Given data -
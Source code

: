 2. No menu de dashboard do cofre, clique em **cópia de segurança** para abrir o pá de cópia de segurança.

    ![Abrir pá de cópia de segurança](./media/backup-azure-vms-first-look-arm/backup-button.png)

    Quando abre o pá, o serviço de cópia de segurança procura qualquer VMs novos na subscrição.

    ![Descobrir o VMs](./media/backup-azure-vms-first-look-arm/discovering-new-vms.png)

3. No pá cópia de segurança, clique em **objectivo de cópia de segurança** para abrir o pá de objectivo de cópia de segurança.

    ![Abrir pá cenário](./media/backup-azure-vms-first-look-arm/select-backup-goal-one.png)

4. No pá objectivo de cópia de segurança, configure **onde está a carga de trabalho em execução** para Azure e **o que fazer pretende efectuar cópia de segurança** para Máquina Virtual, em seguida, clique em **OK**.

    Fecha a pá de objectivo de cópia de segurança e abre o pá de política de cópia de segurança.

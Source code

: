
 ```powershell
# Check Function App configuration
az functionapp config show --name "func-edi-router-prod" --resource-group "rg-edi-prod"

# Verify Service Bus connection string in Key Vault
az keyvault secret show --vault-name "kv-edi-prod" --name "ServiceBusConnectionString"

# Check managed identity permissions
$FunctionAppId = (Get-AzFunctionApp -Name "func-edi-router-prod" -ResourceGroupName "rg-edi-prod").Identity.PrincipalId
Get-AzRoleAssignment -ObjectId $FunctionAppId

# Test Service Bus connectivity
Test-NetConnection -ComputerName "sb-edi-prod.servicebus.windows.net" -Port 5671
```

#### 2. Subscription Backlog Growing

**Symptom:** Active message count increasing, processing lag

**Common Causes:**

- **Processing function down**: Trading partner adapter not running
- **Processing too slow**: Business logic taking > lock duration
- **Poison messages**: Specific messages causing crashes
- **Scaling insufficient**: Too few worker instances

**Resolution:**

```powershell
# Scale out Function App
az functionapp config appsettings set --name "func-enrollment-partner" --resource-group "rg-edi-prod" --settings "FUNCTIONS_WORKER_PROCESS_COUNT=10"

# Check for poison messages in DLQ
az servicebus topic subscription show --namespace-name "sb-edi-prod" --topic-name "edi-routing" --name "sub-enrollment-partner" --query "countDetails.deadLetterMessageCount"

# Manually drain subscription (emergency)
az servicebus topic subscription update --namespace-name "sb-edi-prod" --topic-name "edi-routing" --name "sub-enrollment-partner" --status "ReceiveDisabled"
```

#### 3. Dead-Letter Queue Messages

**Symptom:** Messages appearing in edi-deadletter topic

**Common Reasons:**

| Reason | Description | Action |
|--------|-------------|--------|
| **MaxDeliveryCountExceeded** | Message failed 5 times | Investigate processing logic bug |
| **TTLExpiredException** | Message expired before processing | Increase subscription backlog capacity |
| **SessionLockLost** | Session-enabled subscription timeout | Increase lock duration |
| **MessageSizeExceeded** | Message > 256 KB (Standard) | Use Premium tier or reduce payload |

Problem to work on - Beginning at the line that contains "logic bug |" and ending at the last line above, copy each line without any change.

Solution to this problem -
| **MaxDeliveryCountExceeded** | Message failed 5 times | Investigate processing logic bug |
| **TTLExpiredException** | Message expired before processing | Increase subscription backlog capacity |
| **SessionLockLost** | Session-enabled subscription timeout | Increase lock duration |
| **MessageSizeExceeded** | Message > 256 KB (Standard) | Use Premium tier or reduce payload |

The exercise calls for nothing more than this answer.